Over the twenty years of our work in recovering dye recipes on Bali, Threads of Life and the Bebali Foundation have successfully revived the natural-dye production of the red cepuk textile on Nusa Penida and the black-and-white poleng cloth in Karangasem. These cloths, collectively referred to as Bebali, are now supported by the local community and are purchased for rituals.
Another group of less striking Bebali are woven with stripes and checks on continuous warp backstrap looms and used with uncut warps.
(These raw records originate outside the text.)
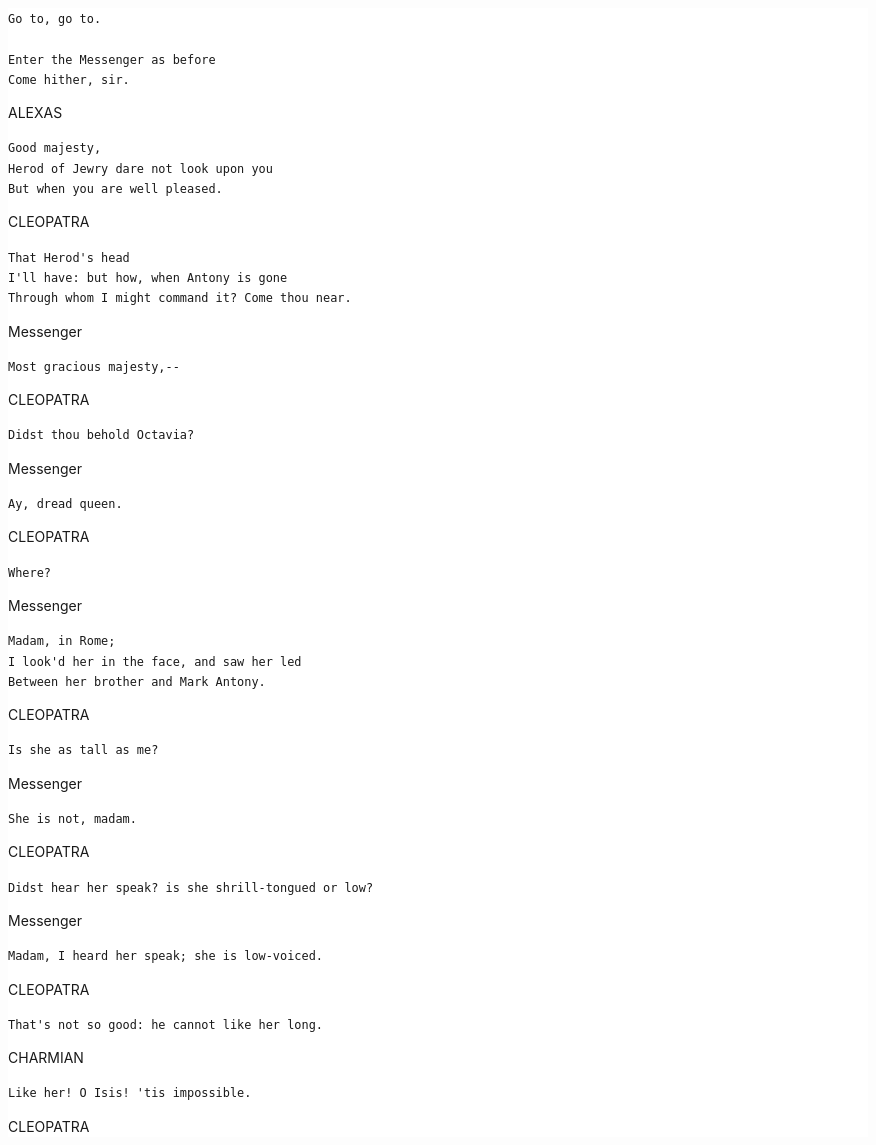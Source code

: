     Go to, go to.

    Enter the Messenger as before
    Come hither, sir.

ALEXAS

    Good majesty,
    Herod of Jewry dare not look upon you
    But when you are well pleased.

CLEOPATRA

    That Herod's head
    I'll have: but how, when Antony is gone
    Through whom I might command it? Come thou near.

Messenger

    Most gracious majesty,--

CLEOPATRA

    Didst thou behold Octavia?

Messenger

    Ay, dread queen.

CLEOPATRA

    Where?

Messenger

    Madam, in Rome;
    I look'd her in the face, and saw her led
    Between her brother and Mark Antony.

CLEOPATRA

    Is she as tall as me?

Messenger

    She is not, madam.

CLEOPATRA

    Didst hear her speak? is she shrill-tongued or low?

Messenger

    Madam, I heard her speak; she is low-voiced.

CLEOPATRA

    That's not so good: he cannot like her long.

CHARMIAN

    Like her! O Isis! 'tis impossible.

CLEOPATRA
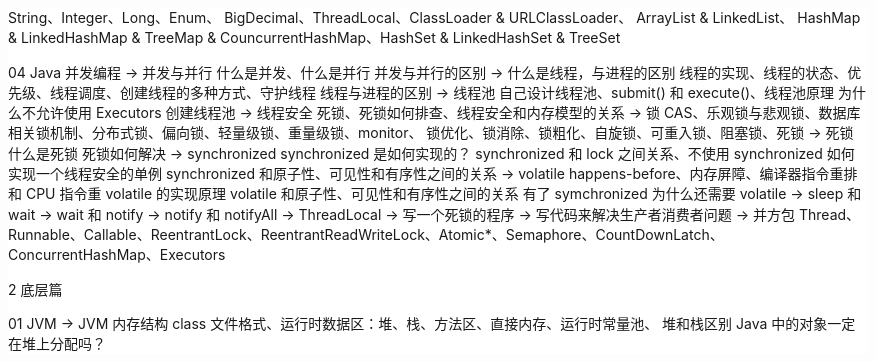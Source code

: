 String、Integer、Long、Enum、
BigDecimal、ThreadLocal、ClassLoader & URLClassLoader、
ArrayList & LinkedList、 
HashMap & LinkedHashMap & TreeMap & CouncurrentHashMap、HashSet & LinkedHashSet & TreeSet

04
 Java 并发编程
→ 并发与并行
什么是并发、什么是并行
并发与并行的区别
→ 什么是线程，与进程的区别
线程的实现、线程的状态、优先级、线程调度、创建线程的多种方式、守护线程
线程与进程的区别
→ 线程池
自己设计线程池、submit() 和 execute()、线程池原理
为什么不允许使用 Executors 创建线程池
→ 线程安全
死锁、死锁如何排查、线程安全和内存模型的关系
→ 锁
CAS、乐观锁与悲观锁、数据库相关锁机制、分布式锁、偏向锁、轻量级锁、重量级锁、monitor、
锁优化、锁消除、锁粗化、自旋锁、可重入锁、阻塞锁、死锁
→ 死锁
什么是死锁
死锁如何解决
→ synchronized
synchronized 是如何实现的？
synchronized 和 lock 之间关系、不使用 synchronized 如何实现一个线程安全的单例
synchronized 和原子性、可见性和有序性之间的关系
→ volatile
happens-before、内存屏障、编译器指令重排和 CPU 指令重
volatile 的实现原理
volatile 和原子性、可见性和有序性之间的关系
有了 symchronized 为什么还需要 volatile
→ sleep 和 wait
→ wait 和 notify
→ notify 和 notifyAll
→ ThreadLocal
→ 写一个死锁的程序
→ 写代码来解决生产者消费者问题
→ 并方包
Thread、Runnable、Callable、ReentrantLock、ReentrantReadWriteLock、Atomic*、Semaphore、CountDownLatch、ConcurrentHashMap、Executors


2
底层篇

01
JVM
→ JVM 内存结构
class 文件格式、运行时数据区：堆、栈、方法区、直接内存、运行时常量池、
堆和栈区别
Java 中的对象一定在堆上分配吗？
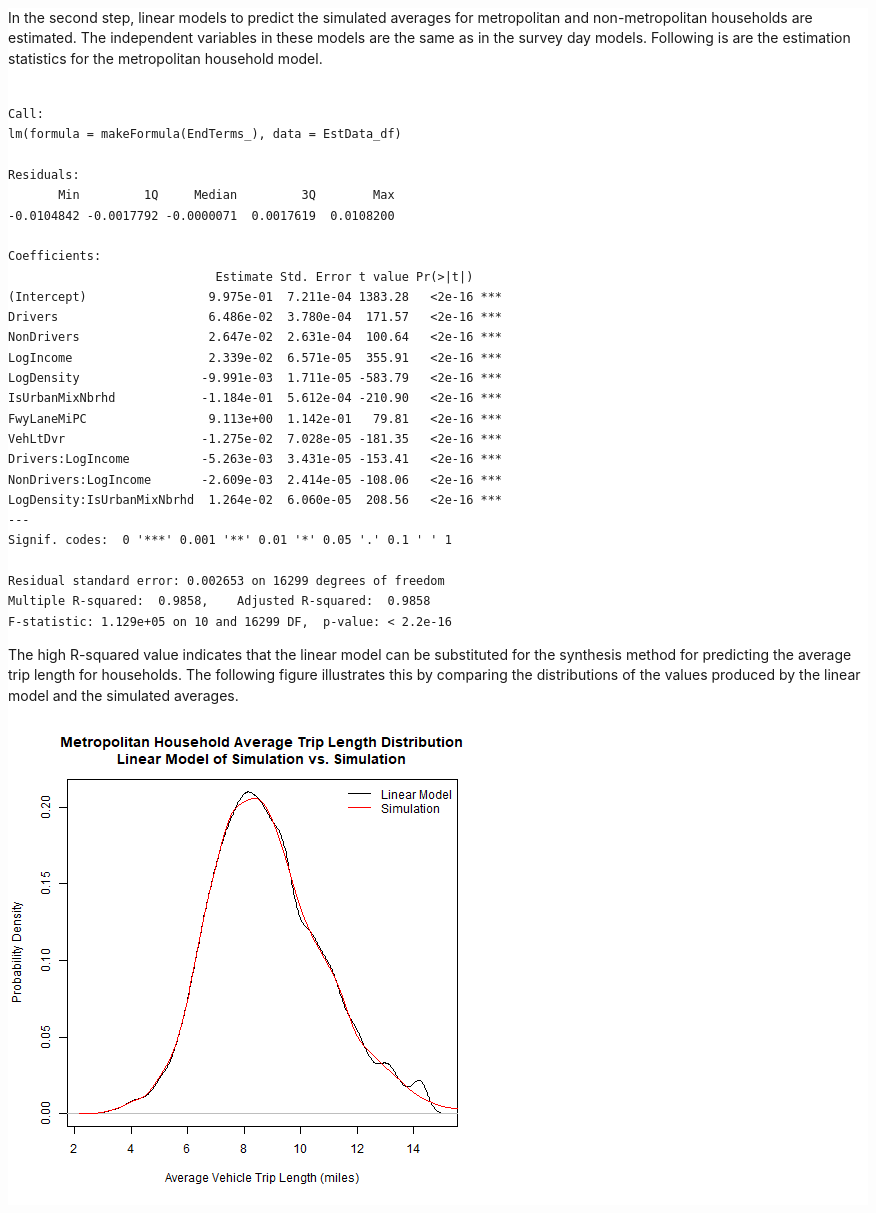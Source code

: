 In the second step, linear models to predict the simulated averages for metropolitan and non-metropolitan households are estimated. The independent variables in these models are the same as in the survey day models. Following is are the estimation statistics for the metropolitan household model.

```

Call:
lm(formula = makeFormula(EndTerms_), data = EstData_df)

Residuals:
       Min         1Q     Median         3Q        Max 
-0.0104842 -0.0017792 -0.0000071  0.0017619  0.0108200 

Coefficients:
                             Estimate Std. Error t value Pr(>|t|)    
(Intercept)                 9.975e-01  7.211e-04 1383.28   <2e-16 ***
Drivers                     6.486e-02  3.780e-04  171.57   <2e-16 ***
NonDrivers                  2.647e-02  2.631e-04  100.64   <2e-16 ***
LogIncome                   2.339e-02  6.571e-05  355.91   <2e-16 ***
LogDensity                 -9.991e-03  1.711e-05 -583.79   <2e-16 ***
IsUrbanMixNbrhd            -1.184e-01  5.612e-04 -210.90   <2e-16 ***
FwyLaneMiPC                 9.113e+00  1.142e-01   79.81   <2e-16 ***
VehLtDvr                   -1.275e-02  7.028e-05 -181.35   <2e-16 ***
Drivers:LogIncome          -5.263e-03  3.431e-05 -153.41   <2e-16 ***
NonDrivers:LogIncome       -2.609e-03  2.414e-05 -108.06   <2e-16 ***
LogDensity:IsUrbanMixNbrhd  1.264e-02  6.060e-05  208.56   <2e-16 ***
---
Signif. codes:  0 '***' 0.001 '**' 0.01 '*' 0.05 '.' 0.1 ' ' 1

Residual standard error: 0.002653 on 16299 degrees of freedom
Multiple R-squared:  0.9858,	Adjusted R-squared:  0.9858 
F-statistic: 1.129e+05 on 10 and 16299 DF,  p-value: < 2.2e-16

```

The high R-squared value indicates that the linear model can be substituted for the synthesis method for predicting the average trip length for households. The following figure illustrates this by comparing the distributions of the values produced by the linear model and the simulated averages.

![metro_veh-trp-len_dist.png](metro_veh-trp-len_dist.png)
The uncut warp indicates the cycles of life and these cloths were used in the past for life transition ceremonies such as a baby’s three-month ceremony, an adolescent’s tooth filing ceremony, and for death rituals.
Over the last twenty years, the use of these textiles has been steadily abandoned as they have been replaced by polyester white cloth that has no inherent meaning and is discarded and burned after ceremonies. Thirty to fifty years ago, ceremonies were guided by a sulingih wise person who was considered to have jnana or spirit that was expressed as a strong and clear purpose to help the community understand their rituals and become closer to god-nature. Today, as fewer and fewer family members know how to perform all the parts of a ritual, these life cycle ceremonies are becoming more and more truncated and the important meaning and songs are being lost.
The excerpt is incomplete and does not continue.